Dr Matthew DeJong and Professor Robert Mair have successfully secured an EPSRC grant for a research project on Tunnelling-Induced Settlement Damage to Masonry Structures.
"This is an excellent example of a project that will, I am sure, be of direct relevance to Crossrail and the tunnelling industry. "
—Professor Robert Mair
In addition to the EPSRC grant, Crossrail is sponsoring a PhD student to participate in the project for four years, and Crossrail will be actively involved as industrial partners.
Tunnelling in urban environments is essential to provide necessary infrastructure, but tunnelling in soils can place buildings at risk. Reliable assessment tools to predict tunnelling-induced damage are essential to determine whether protective measures are necessary. Useful models exist for predicting tunnelling-induced damage, but these methods need refinement, making use of new and existing data and increasing computational resources.

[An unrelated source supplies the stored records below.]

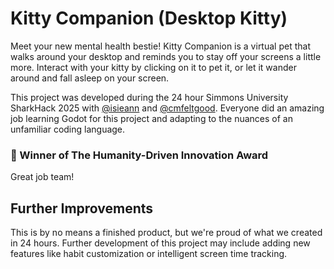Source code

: # Kitty Companion (Desktop Kitty)

Meet your new mental health bestie! Kitty Companion is a virtual pet that walks around your desktop and reminds you to stay off your screens a little more. Interact with your kitty by clicking on it to pet it, or let it wander around and fall asleep on your screen.

This project was developed during the 24 hour Simmons University SharkHack 2025 with [@isieann](https://github.com/isieann) and [@cmfeltgood](https://github.com/cmfeltgood). Everyone did an amazing job learning Godot for this project and adapting to the nuances of an unfamiliar coding language.

### 🏅 Winner of The Humanity-Driven Innovation Award

Great job team!

## Further Improvements

This is by no means a finished product, but we're proud of what we created in 24 hours. Further development of this project may include adding new features like habit customization or intelligent screen time tracking.
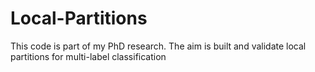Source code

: # Local-Partitions
This code is part of my PhD research. The aim is built and validate local partitions for multi-label classification
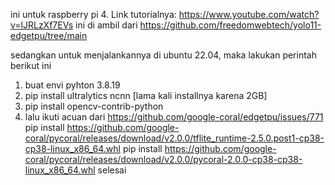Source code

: ini untuk raspberry pi 4. Link tutorialnya: https://www.youtube.com/watch?v=lJRLzXf7EVs
ini di ambil dari https://github.com/freedomwebtech/yolo11-edgetpu/tree/main

sedangkan untuk menjalankannya di ubuntu 22.04, maka lakukan perintah berikut ini
1. buat envi pyhton 3.8.19
2. pip install ultralytics ncnn  [lama kali installnya karena 2GB]
3. pip install opencv-contrib-python
4. lalu ikuti acuan dari https://github.com/google-coral/edgetpu/issues/771
   pip install https://github.com/google-coral/pycoral/releases/download/v2.0.0/tflite_runtime-2.5.0.post1-cp38-cp38-linux_x86_64.whl
   pip install https://github.com/google-coral/pycoral/releases/download/v2.0.0/pycoral-2.0.0-cp38-cp38-linux_x86_64.whl
selesai
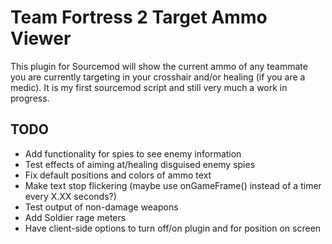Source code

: Team Fortress 2 Target Ammo Viewer
==============

This plugin for Sourcemod will show the current ammo of any teammate you are currently targeting in your crosshair and/or healing (if you are a medic).  It is my first sourcemod script and still very much a work in progress.

TODO
----

* Add functionality for spies to see enemy information
* Test effects of aiming at/healing disguised enemy spies
* Fix default positions and colors of ammo text
* Make text stop flickering (maybe use onGameFrame() instead of a timer every X.XX seconds?)
* Test output of non-damage weapons
* Add Soldier rage meters
* Have client-side options to turn off/on plugin and for position on screen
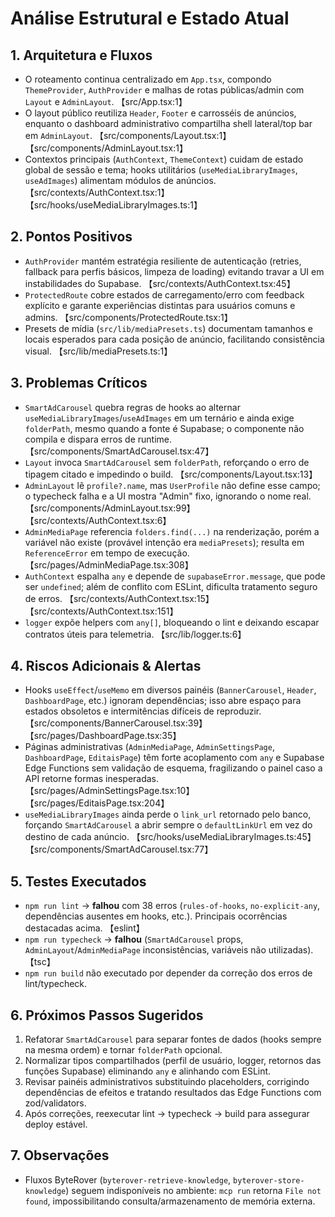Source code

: # Análise Estrutural e Estado Atual

## 1. Arquitetura e Fluxos
- O roteamento continua centralizado em `App.tsx`, compondo `ThemeProvider`, `AuthProvider` e malhas de rotas públicas/admin com `Layout` e `AdminLayout`. 【src/App.tsx:1】
- O layout público reutiliza `Header`, `Footer` e carrosséis de anúncios, enquanto o dashboard administrativo compartilha shell lateral/top bar em `AdminLayout`. 【src/components/Layout.tsx:1】【src/components/AdminLayout.tsx:1】
- Contextos principais (`AuthContext`, `ThemeContext`) cuidam de estado global de sessão e tema; hooks utilitários (`useMediaLibraryImages`, `useAdImages`) alimentam módulos de anúncios. 【src/contexts/AuthContext.tsx:1】【src/hooks/useMediaLibraryImages.ts:1】

## 2. Pontos Positivos
- `AuthProvider` mantém estratégia resiliente de autenticação (retries, fallback para perfis básicos, limpeza de loading) evitando travar a UI em instabilidades do Supabase. 【src/contexts/AuthContext.tsx:45】
- `ProtectedRoute` cobre estados de carregamento/erro com feedback explícito e garante experiências distintas para usuários comuns e admins. 【src/components/ProtectedRoute.tsx:1】
- Presets de mídia (`src/lib/mediaPresets.ts`) documentam tamanhos e locais esperados para cada posição de anúncio, facilitando consistência visual. 【src/lib/mediaPresets.ts:1】

## 3. Problemas Críticos
- `SmartAdCarousel` quebra regras de hooks ao alternar `useMediaLibraryImages`/`useAdImages` em um ternário e ainda exige `folderPath`, mesmo quando a fonte é Supabase; o componente não compila e dispara erros de runtime. 【src/components/SmartAdCarousel.tsx:47】
- `Layout` invoca `SmartAdCarousel` sem `folderPath`, reforçando o erro de tipagem citado e impedindo o build. 【src/components/Layout.tsx:13】
- `AdminLayout` lê `profile?.name`, mas `UserProfile` não define esse campo; o typecheck falha e a UI mostra "Admin" fixo, ignorando o nome real. 【src/components/AdminLayout.tsx:99】【src/contexts/AuthContext.tsx:6】
- `AdminMediaPage` referencia `folders.find(...)` na renderização, porém a variável não existe (provável intenção era `mediaPresets`); resulta em `ReferenceError` em tempo de execução. 【src/pages/AdminMediaPage.tsx:308】
- `AuthContext` espalha `any` e depende de `supabaseError.message`, que pode ser `undefined`; além de conflito com ESLint, dificulta tratamento seguro de erros. 【src/contexts/AuthContext.tsx:15】【src/contexts/AuthContext.tsx:151】
- `logger` expõe helpers com `any[]`, bloqueando o lint e deixando escapar contratos úteis para telemetria. 【src/lib/logger.ts:6】

## 4. Riscos Adicionais & Alertas
- Hooks `useEffect`/`useMemo` em diversos painéis (`BannerCarousel`, `Header`, `DashboardPage`, etc.) ignoram dependências; isso abre espaço para estados obsoletos e intermitências difíceis de reproduzir. 【src/components/BannerCarousel.tsx:39】【src/pages/DashboardPage.tsx:35】
- Páginas administrativas (`AdminMediaPage`, `AdminSettingsPage`, `DashboardPage`, `EditaisPage`) têm forte acoplamento com `any` e Supabase Edge Functions sem validação de esquema, fragilizando o painel caso a API retorne formas inesperadas. 【src/pages/AdminSettingsPage.tsx:10】【src/pages/EditaisPage.tsx:204】
- `useMediaLibraryImages` ainda perde o `link_url` retornado pelo banco, forçando `SmartAdCarousel` a abrir sempre o `defaultLinkUrl` em vez do destino de cada anúncio. 【src/hooks/useMediaLibraryImages.ts:45】【src/components/SmartAdCarousel.tsx:77】

## 5. Testes Executados
- `npm run lint` → **falhou** com 38 erros (`rules-of-hooks`, `no-explicit-any`, dependências ausentes em hooks, etc.). Principais ocorrências destacadas acima. 【eslint】
- `npm run typecheck` → **falhou** (`SmartAdCarousel` props, `AdminLayout`/`AdminMediaPage` inconsistências, variáveis não utilizadas). 【tsc】
- `npm run build` não executado por depender da correção dos erros de lint/typecheck.

## 6. Próximos Passos Sugeridos
1. Refatorar `SmartAdCarousel` para separar fontes de dados (hooks sempre na mesma ordem) e tornar `folderPath` opcional.
2. Normalizar tipos compartilhados (perfil de usuário, logger, retornos das funções Supabase) eliminando `any` e alinhando com ESLint.
3. Revisar painéis administrativos substituindo placeholders, corrigindo dependências de efeitos e tratando resultados das Edge Functions com zod/validators.
4. Após correções, reexecutar lint → typecheck → build para assegurar deploy estável.

## 7. Observações
- Fluxos ByteRover (`byterover-retrieve-knowledge`, `byterover-store-knowledge`) seguem indisponíveis no ambiente: `mcp run` retorna `File not found`, impossibilitando consulta/armazenamento de memória externa.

The primary aim of this research project is to obtain the necessary experimental data to improve analytical and computational methods of predicting tunnelling-induced settlement damage to buildings. Centrifuge testing, in which small scale models can be used to investigate full scale structures by subjecting them to high g forces, will be used to evaluate the interaction of the soil and the structure during the tunnelling process. Detailed scale models will be 3D printed and the tunnelling process simulated. These physical tests will be simulated computationally, to evaluate and improve computational methods, and additional simulations will allow extension of experimental results to a wider range of scenarios.
Ultimately, experimental and computational results, along with new field data from the Crossrail project, will be directly used to create improved analytical and computational guidelines for predicting tunnelling-induced settlement damage. It is envisaged that these results will have a direct impact on the tunnelling industry in the UK and around the world.